Stored data
*-*-*

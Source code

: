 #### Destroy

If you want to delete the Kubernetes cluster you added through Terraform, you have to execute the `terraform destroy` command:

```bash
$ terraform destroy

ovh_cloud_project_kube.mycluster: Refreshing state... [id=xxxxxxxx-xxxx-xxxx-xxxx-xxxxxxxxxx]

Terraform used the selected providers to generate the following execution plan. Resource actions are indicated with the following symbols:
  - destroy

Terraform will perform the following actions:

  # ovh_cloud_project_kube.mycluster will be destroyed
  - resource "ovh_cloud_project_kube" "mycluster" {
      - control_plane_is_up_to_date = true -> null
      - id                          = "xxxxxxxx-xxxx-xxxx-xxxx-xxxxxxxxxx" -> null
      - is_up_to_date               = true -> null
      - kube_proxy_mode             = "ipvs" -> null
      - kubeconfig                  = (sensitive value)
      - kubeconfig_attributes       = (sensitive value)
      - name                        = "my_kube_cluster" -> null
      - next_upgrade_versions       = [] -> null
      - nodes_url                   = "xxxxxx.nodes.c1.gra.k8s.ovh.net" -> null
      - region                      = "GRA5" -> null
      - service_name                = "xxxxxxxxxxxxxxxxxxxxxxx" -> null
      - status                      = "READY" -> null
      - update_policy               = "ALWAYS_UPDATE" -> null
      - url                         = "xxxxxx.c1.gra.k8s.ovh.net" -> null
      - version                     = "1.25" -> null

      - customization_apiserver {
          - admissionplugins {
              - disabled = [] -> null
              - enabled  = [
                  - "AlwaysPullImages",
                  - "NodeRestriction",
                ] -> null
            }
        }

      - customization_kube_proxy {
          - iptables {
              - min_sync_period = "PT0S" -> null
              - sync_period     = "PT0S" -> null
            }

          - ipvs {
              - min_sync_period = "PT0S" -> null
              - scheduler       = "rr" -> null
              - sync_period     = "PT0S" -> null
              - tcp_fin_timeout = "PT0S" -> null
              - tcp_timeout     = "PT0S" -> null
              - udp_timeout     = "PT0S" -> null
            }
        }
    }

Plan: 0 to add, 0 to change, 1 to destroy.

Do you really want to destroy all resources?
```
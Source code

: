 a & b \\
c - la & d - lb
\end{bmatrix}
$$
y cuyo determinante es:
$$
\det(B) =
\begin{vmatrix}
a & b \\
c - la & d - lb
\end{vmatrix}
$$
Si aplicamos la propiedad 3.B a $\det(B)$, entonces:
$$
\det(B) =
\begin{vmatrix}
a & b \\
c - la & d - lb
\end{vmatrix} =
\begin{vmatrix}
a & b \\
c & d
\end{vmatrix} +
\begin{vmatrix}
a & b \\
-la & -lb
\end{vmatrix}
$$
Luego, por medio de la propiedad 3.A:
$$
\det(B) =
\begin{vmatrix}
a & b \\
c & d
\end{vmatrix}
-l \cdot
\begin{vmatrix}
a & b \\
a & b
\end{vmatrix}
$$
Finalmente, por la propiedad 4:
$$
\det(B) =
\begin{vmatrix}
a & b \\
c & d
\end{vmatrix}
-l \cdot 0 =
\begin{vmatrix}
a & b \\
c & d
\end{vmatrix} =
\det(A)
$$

*-*-*

## Exercise description
Search the data above for lines holding "following" and copy each of them.

## Response area
Terraform used the selected providers to generate the following execution plan. Resource actions are indicated with the following symbols:
Terraform will perform the following actions:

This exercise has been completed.